_ASSIGNED TASK:_ Look through the records below, and copy out every line that holds the string "kind".

_RECORD SET:_
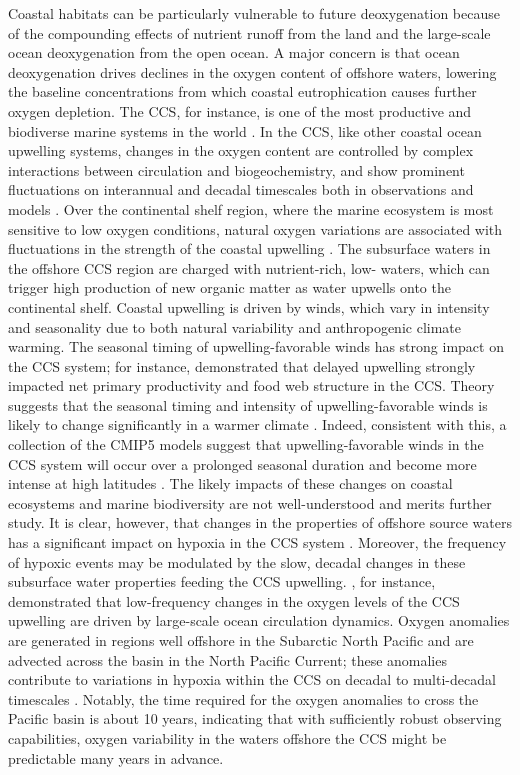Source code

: \documentclass{report_chapter}
\begin{document}
Coastal habitats can be particularly vulnerable to future deoxygenation because of the compounding effects of nutrient runoff from the land and the large-scale ocean deoxygenation from the open ocean.
A major concern is that ocean deoxygenation drives declines in the oxygen content of offshore waters, lowering the baseline concentrations from which coastal eutrophication causes further oxygen depletion.
The CCS, for instance, is one of the most productive and biodiverse marine systems in the world \citep{Block-Jonsen-etal-2011,Carr-2001}.
In the CCS, like other coastal ocean upwelling systems, changes in the oxygen content are controlled by complex interactions between circulation and biogeochemistry, and show prominent fluctuations on interannual and decadal timescales both in observations and models \citep[section~\ref{loc:toe};][]{Bograd-Castro-etal-2008,Deutsch-Brix-etal-2011}.
Over the continental shelf region, where the marine ecosystem is most sensitive to low oxygen conditions, natural oxygen variations are associated with fluctuations in the strength of the coastal upwelling \citep{Connolly-Hickey-etal-2010,Chan-Barth-etal-2008}.
The subsurface waters in the offshore CCS region are charged with nutrient-rich, low-\OO{} waters, which can trigger high production of new organic matter as water upwells onto the continental shelf.
Coastal upwelling is driven by winds, which vary in intensity and seasonality due to both natural variability and anthropogenic climate warming.
The seasonal timing of upwelling-favorable winds has strong impact on the CCS system; for instance, \citet{Barth-Menge-etal-2007} demonstrated that delayed upwelling strongly impacted net primary productivity and food web structure in the CCS.
Theory suggests that the seasonal timing and intensity of upwelling-favorable winds is likely to change significantly in a warmer climate \citep{Bakun-1990}.
Indeed, consistent with this, a collection of the CMIP5 models suggest that upwelling-favorable winds in the CCS system will occur over a prolonged seasonal duration and become more intense at high latitudes \citep{Wang-Gouhier-etal-2015}.
The likely impacts of these changes on coastal ecosystems and marine biodiversity are not well-understood and merits further study.
It is clear, however, that changes in the properties of offshore source waters has a significant impact on hypoxia in the CCS system \citep{Grantham-Chan-etal-2004,Bograd-Castro-etal-2008}.
Moreover, the frequency of hypoxic events may be modulated by the slow, decadal changes in these subsurface water properties feeding the CCS upwelling.
\citet{Pozo-Buil-Di-Lorenzo-2017}, for instance, demonstrated that low-frequency changes in the oxygen levels of the CCS upwelling are driven by large-scale ocean circulation dynamics.
Oxygen anomalies are generated in regions well offshore in the Subarctic North Pacific and are advected across the basin in the North Pacific Current; these anomalies contribute to variations in hypoxia within the CCS on decadal to multi-decadal timescales \citep{Pozo-Buil-Di-Lorenzo-2017}.
Notably, the time required for the oxygen anomalies to cross the Pacific basin is about 10 years, indicating that with sufficiently robust observing capabilities, oxygen variability in the waters offshore the CCS might be predictable many years in advance.
\end{document}
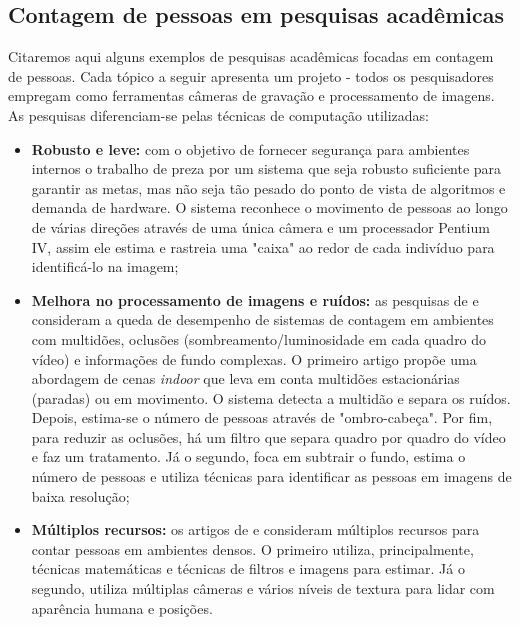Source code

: \subsection{Contagem de pessoas em pesquisas acadêmicas}
Citaremos aqui alguns exemplos de pesquisas acadêmicas focadas em contagem de pessoas. Cada tópico a seguir apresenta um projeto - todos os pesquisadores empregam como ferramentas câmeras de gravação e processamento de imagens. As pesquisas diferenciam-se pelas técnicas de computação utilizadas:

\begin{itemize}

  \item \textbf{Robusto e leve:} com o objetivo de fornecer segurança para ambientes internos o trabalho de  preza por um sistema que seja robusto suficiente para garantir as metas, mas não seja tão pesado do ponto de vista de algoritmos e demanda de hardware. O sistema reconhece o movimento de pessoas ao longo de várias direções através de uma única câmera e um processador Pentium IV, assim ele estima e rastreia uma "caixa" ao redor de cada indivíduo para identificá-lo na imagem;

  \item \textbf{Melhora no processamento de imagens e ruídos:} as pesquisas de  e  consideram a queda de desempenho de sistemas de contagem em ambientes com multidões, oclusões (sombreamento/luminosidade em cada quadro do vídeo) e informações de fundo complexas. O primeiro artigo propõe uma abordagem de cenas \emph{indoor} que leva em conta multidões estacionárias (paradas) ou em movimento. O sistema detecta a multidão e separa os ruídos. Depois, estima-se o número de pessoas através de "ombro-cabeça". Por fim, para reduzir as oclusões, há um filtro que separa quadro por quadro do vídeo e faz um tratamento. Já o segundo, foca em subtrair o fundo, estima o número de pessoas e utiliza técnicas para identificar as pessoas em imagens de baixa resolução;

  \item \textbf{Múltiplos recursos:} os artigos de  e  consideram múltiplos recursos para contar pessoas em ambientes densos. O primeiro utiliza, principalmente, técnicas matemáticas e técnicas de filtros e imagens para estimar. Já o segundo, utiliza
  múltiplas câmeras e vários níveis de textura para lidar com aparência humana e posições.

\end{itemize}

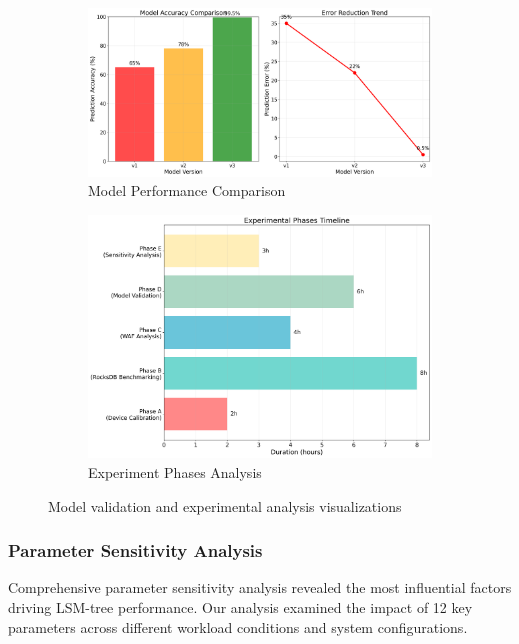 \documentclass[11pt]{article}
\begin{document}
\begin{figure}[H]
\centering
\begin{subfigure}{0.48\textwidth}
\centering
\includegraphics[width=\textwidth]{experiments/2025-09-05/model_comparison_visualization.png}
\caption{Model Performance Comparison}
\label{fig:model_comparison}
\end{subfigure}
\hfill
\begin{subfigure}{0.48\textwidth}
\centering
\includegraphics[width=\textwidth]{experiments/2025-09-05/experiment_phases_visualization.png}
\caption{Experiment Phases Analysis}
\label{fig:experiment_phases}
\end{subfigure}
\caption{Model validation and experimental analysis visualizations}
\end{figure}

\subsubsection{Parameter Sensitivity Analysis}
Comprehensive parameter sensitivity analysis revealed the most influential factors driving LSM-tree performance. Our analysis examined the impact of 12 key parameters across different workload conditions and system configurations.
\end{document}
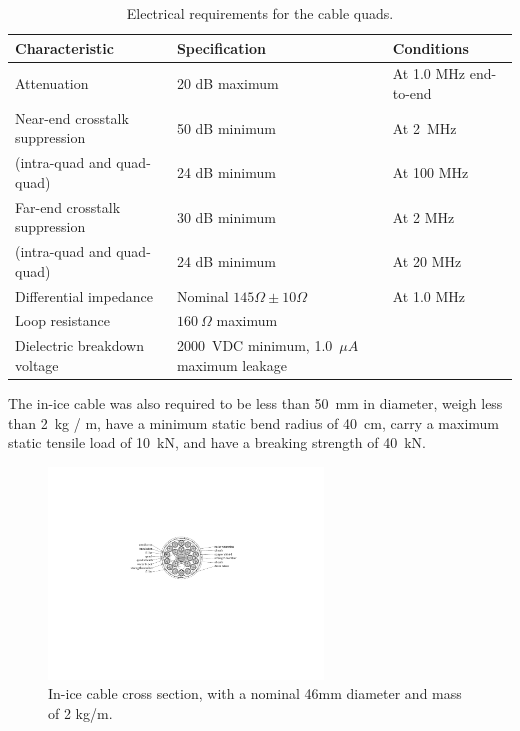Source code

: \begin{table}[h]
  \centering
  \caption{Electrical requirements for the cable quads.} 
  \begin{tabularx}{\textwidth}{ l X  X  }
    \toprule
    Characteristic& Specification & Conditions \\
    \midrule

    Attenuation & 20 dB maximum & At 1.0 MHz end-to-end \\
%

   Near-end crosstalk suppression& 50 dB minimum & At 2~MHz \\
(intra-quad and quad-quad)&24 dB minimum& At 100 MHz\\
   Far-end crosstalk suppression& 30 dB minimum & At 2 MHz \\
(intra-quad and quad-quad)&24 dB minimum& At 20 MHz\\


    Differential impedance & Nominal $145\Omega \pm 10\Omega$ & At 1.0 MHz \\

    Loop resistance & $160~\Omega$ maximum & \\

    Dielectric breakdown voltage & 2000~VDC minimum, 1.0~$\mu A$ maximum
    leakage & \\
    \bottomrule  
  \end{tabularx}
  \label{tab:quad_requirements}
\end{table}

 The in-ice cable was also required to be less than 50~mm in
 diameter, weigh less than 2~kg / m, have a minimum static bend radius of 40~cm,
 carry a maximum static tensile load of 10~kN, and have a breaking strength
 of 40~kN.
 
\begin{figure}
  \centering
  \includegraphics[width=0.65\textwidth]{graphics/cables/labeled_inice_xsection.pdf}
  \caption{\label{fig:cable_xsection}In-ice cable cross
    section, with a nominal 46mm diameter and mass of 2 kg/m.} 
\end{figure}

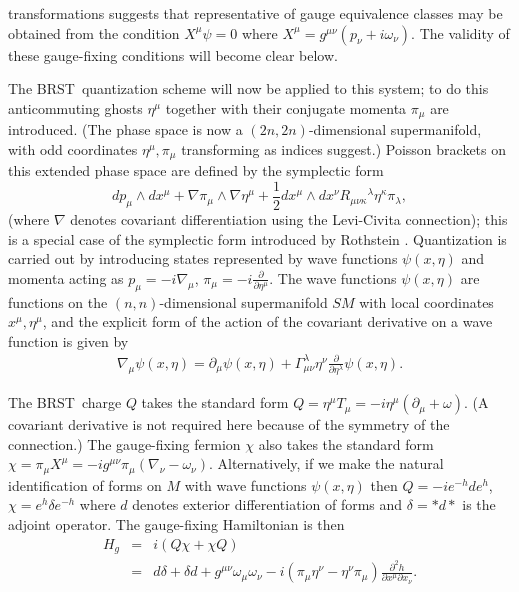 \documentclass[a4paper,fleqn,12pt]{article}
\newcommand{\End}{\nonumber\\}
\newcommand{\Omu}{\omega_{\mu}}
\newcommand{\Pmu}{p_{\mu}}
\newcommand{\Xmu}{x^{\mu}}
\newcommand{\XXmu}{X^{\mu}}
\newcommand{\Pimu}{\pi_{\mu}}
\newcommand{\Etamu}{\eta^{\mu}}
\newcommand{\Tmu}{T_{\mu}}
\newcommand{\Dmu}{\partial_{\mu}}
\newcommand{\DDmu}{\nabla_{\mu}}
\newcommand{\Curv}[4]{R_{#1 #2 #3}{}^{#4}}
\newcommand{\Emh}{e^{-h}}
\newcommand{\Eph}{e^{h}}
\newcommand{\BRST}{{\small BRST}}
\newcommand{\Gam}[3]{\Gamma_{#1 #2}^{#3}}
\begin{document}
transformations  suggests that
representative of gauge equivalence classes may be obtained from
the condition $\XXmu \psi=0$ where
 $\XXmu=g^{\mu\nu} (p_{\nu}  + i\omega_{\nu})$. The validity of these
gauge-fixing conditions will become clear below.
 \par
The \BRST\ quantization scheme will now be applied to this system;
to do this anticommuting ghosts  $\Etamu$ together with their
conjugate momenta $\Pimu$ are introduced. (The phase space is now
a $(2n,2n)$-dimensional supermanifold, with odd coordinates
$\Etamu,\Pimu$ transforming as indices suggest.) Poisson brackets
on this extended phase space are defined by the symplectic form
 \begin{equation}\label{SPBeq}
  d\Pmu \wedge d \Xmu + \nabla\Pimu \wedge \nabla\Etamu
   +  \frac12 dx^{\mu} \wedge dx^{\nu}
  \Curv{\mu}{\nu}{\kappa}{\lambda}\eta^{\kappa}\pi_{\lambda},
 \end{equation}
(where $\nabla$ denotes covariant differentiation using the
Levi-Civita connection); this is a special case of the symplectic
form introduced by Rothstein \cite{Rothst91}. Quantization
 is carried out by introducing states represented
by wave functions $\psi(x,\eta)$ and momenta acting as
 $\Pmu =-i \DDmu$, $\Pimu = -i\frac{\partial}{\partial\Etamu}$.
The wave functions $\psi(x,\eta)$ are functions on the
$(n,n)$-dimensional supermanifold $SM$ with local coordinates
$\Xmu,\Etamu$, and the explicit form of the action of the
covariant derivative on a wave function is given by
 \begin{eqnarray}\label{CDeq}
  \DDmu \psi(x,\eta) = \Dmu \psi(x,\eta)
     + \Gam{\mu}{\nu}{\lambda} \eta^{\nu}
     \frac{\partial}{\partial\eta^{\lambda}}\psi(x,\eta).
 \end{eqnarray}
 \par
The \BRST\ charge $Q$ takes the standard form
 $Q=\Etamu\Tmu=-i\Etamu(\Dmu + \omega)$. (A covariant derivative is
not required here because of  the symmetry of the connection.) The
gauge-fixing fermion $\chi$ also takes the standard form
 $\chi = \Pimu\XXmu = -ig^{\mu\nu} \Pimu(\nabla_{\nu}-\omega_{\nu})$.
Alternatively, if we make the natural identification of forms on
$M$ with wave functions $\psi(x,\eta)$ then  $Q=-i\Emh d \Eph$,
$\chi = \Eph \delta \Emh$ where $d$ denotes exterior
differentiation of forms and $\delta= *d*$ is the adjoint
operator. The gauge-fixing Hamiltonian is then
 \begin{eqnarray}\label{HAMeq}
 H_g &=& i( Q \chi + \chi Q) \End
 &=& d \delta + \delta d + g^{\mu\nu}\Omu \omega_{\nu}
  -i (\Pimu\eta^{\nu} -
 \eta^{\nu}\Pimu) \frac{\partial^2 h }{\partial \Xmu \partial x_{\nu}}.
\end{eqnarray}
\end{document}
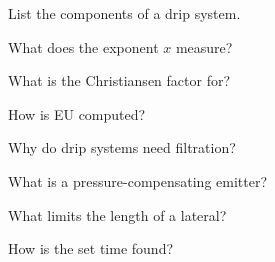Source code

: \begin{exlist}
\item List the components of a drip system.
\item What does the exponent $x$ measure?
\item What is the Christiansen factor for?
\item How is EU computed?
\item Why do drip systems need filtration?
\item What is a pressure-compensating emitter?
\item What limits the length of a lateral?
\item How is the set time found?
\end{exlist}
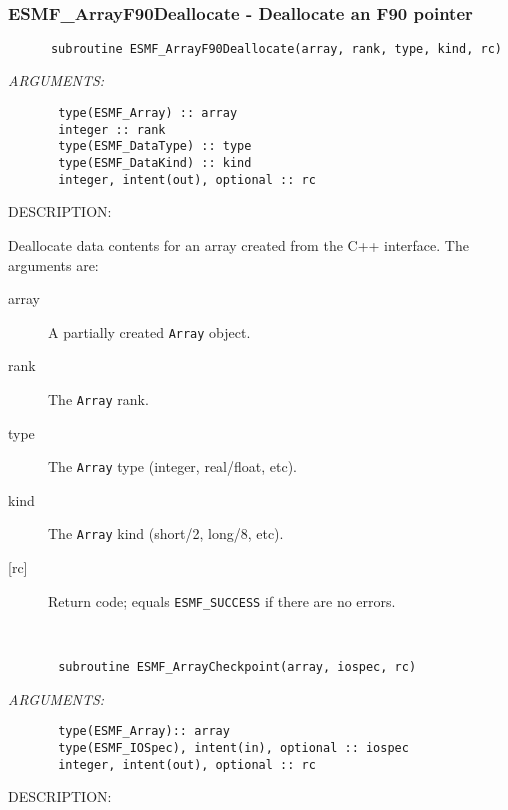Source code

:  
\mbox{}\hrulefill\ 
 
\subsubsection [ESMF\_ArrayF90Deallocate] {ESMF\_ArrayF90Deallocate - Deallocate an F90 pointer}


  
\begin{verbatim}      subroutine ESMF_ArrayF90Deallocate(array, rank, type, kind, rc)\end{verbatim}{\em ARGUMENTS:}
\begin{verbatim}       type(ESMF_Array) :: array
       integer :: rank
       type(ESMF_DataType) :: type
       type(ESMF_DataKind) :: kind
       integer, intent(out), optional :: rc\end{verbatim}
{\sf DESCRIPTION:\\ }


   Deallocate data contents for an array created from the C++ interface.
   The arguments are:
   \begin{description}
   \item[array]
   A partially created {\tt Array} object.
   \item[rank]
   The {\tt Array} rank.
   \item[type]
   The {\tt Array} type (integer, real/float, etc).
   \item[kind]
   The {\tt Array} kind (short/2, long/8, etc).
   \item[{[rc]}]
   Return code; equals {\tt ESMF\_SUCCESS} if there are no errors.
   \end{description}
   
 
\mbox{}\hrulefill\ 
 

\begin{verbatim}       subroutine ESMF_ArrayCheckpoint(array, iospec, rc)\end{verbatim}{\em ARGUMENTS:}
\begin{verbatim}       type(ESMF_Array):: array
       type(ESMF_IOSpec), intent(in), optional :: iospec
       integer, intent(out), optional :: rc\end{verbatim}
{\sf DESCRIPTION:\\ }


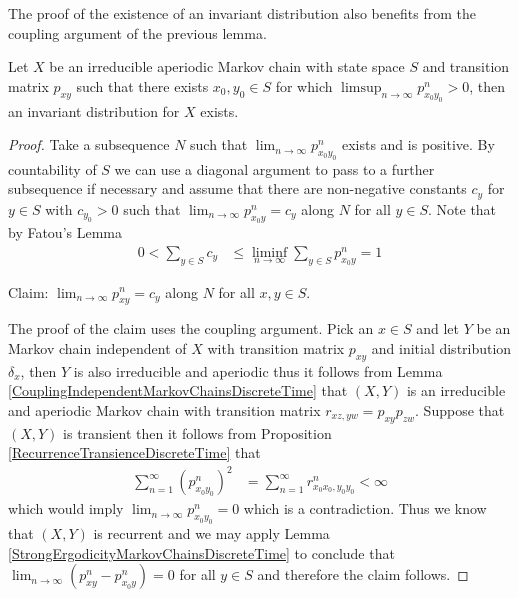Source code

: The proof of the existence of an invariant distribution also benefits
from the coupling argument of the previous lemma.
\begin{lem}\label{TransitionMatrixConvergeToZeroNoInvariantDistribution}Let $X$ be an irreducible aperiodic Markov chain with state
  space $S$ and transition matrix $p_{xy}$ such that
  there exists $x_0,y_0 \in S$ for which $\limsup_{n \to \infty}
  p^n_{x_0 y_0} > 0$, then an invariant distribution for $X$ exists.
\end{lem}
\begin{proof}
Take a subsequence $N$ such that $\lim_{n \to \infty} p^n_{x_0 y_0}$
exists and is positive.  By countability of $S$ we can use a diagonal
argument to pass to a further subsequence if necessary and assume that
there are non-negative constants $c_y$ for $y \in S$ with $c_{y_0} > 0$ such that 
$\lim_{n\to \infty} p^n_{x_0 y} = c_y$ along $N$ for all $y \in S$.
Note that by Fatou's Lemma 
\begin{align*}
0 < \sum_{y \in S} c_y &\leq \liminf_{n \to \infty} \sum_{y \in S}
                            p^n_{x_0 y} = 1
\end{align*}

Claim: $\lim_{n \to \infty} p^n_{xy} = c_y$ along $N$ for all $x,y \in
S$.

The proof of the claim uses the coupling argument.  Pick an $x \in S$
and let $Y$ be an
Markov chain  independent of $X$ with transition matrix $p_{xy}$ and
initial distribution $\delta_x$, then
$Y$ is
also irreducible and aperiodic thus it follows from Lemma
\ref{CouplingIndependentMarkovChainsDiscreteTime}
that $(X,Y)$ is an irreducible and aperiodic Markov chain with
transition matrix $r_{xz,yw} = p_{xy} p_{zw}$.  Suppose
that $(X,Y)$ is transient then it follows from Proposition
\ref{RecurrenceTransienceDiscreteTime} that 
\begin{align*}
\sum_{n=1}^\infty (p^n_{x_0y_0})^2 &= \sum_{n=1}^\infty r^n_{x_0x_0,y_0y_0} < \infty
\end{align*}
which would imply $\lim_{n \to \infty} p^n_{x_0y_0} = 0$ which is a
contradiction. Thus we know that $(X,Y)$ is recurrent and we may apply
Lemma \ref{StrongErgodicityMarkovChainsDiscreteTime} to conclude that
$\lim_{n \to \infty} (p^n_{xy} - p^n_{x_0 y}) = 0$ for all $y \in S$
and therefore the claim follows.


\end{proof}
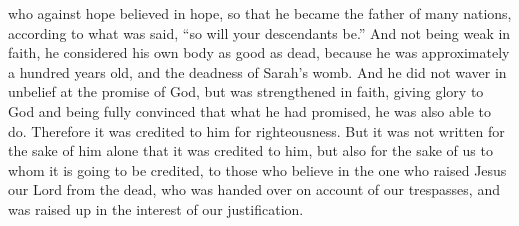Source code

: \begin{biblechapter}
\verse who against hope believed in hope, so that he became the father of many nations, according to what was said, “so will your descendants be.”
\verse And not being weak in faith, he considered his own body as good as dead,  because he was approximately a hundred years old, and the deadness of Sarah’s womb.
\verse And he did not waver in unbelief at the promise of God, but was strengthened in faith, giving glory to God
\verse and being fully convinced that what he had promised, he was also able to do.
\verse Therefore it was credited to him for righteousness.
\verse But it was not written for the sake of him alone that it was credited to him,
\verse but also for the sake of us to whom it is going to be credited, to those who believe in the one who raised Jesus our Lord from the dead,
\verse who was handed over on account of our trespasses, and was raised up in the interest of our justification.
\end{biblechapter}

_SOLUTION:_
\begin{verbatim}      subroutine ESMF_ArrayF90Deallocate(array, rank, type, kind, rc)\end{verbatim}{\em ARGUMENTS:}
       type(ESMF_DataKind) :: kind
   \item[kind]
   The {\tt Array} kind (short/2, long/8, etc).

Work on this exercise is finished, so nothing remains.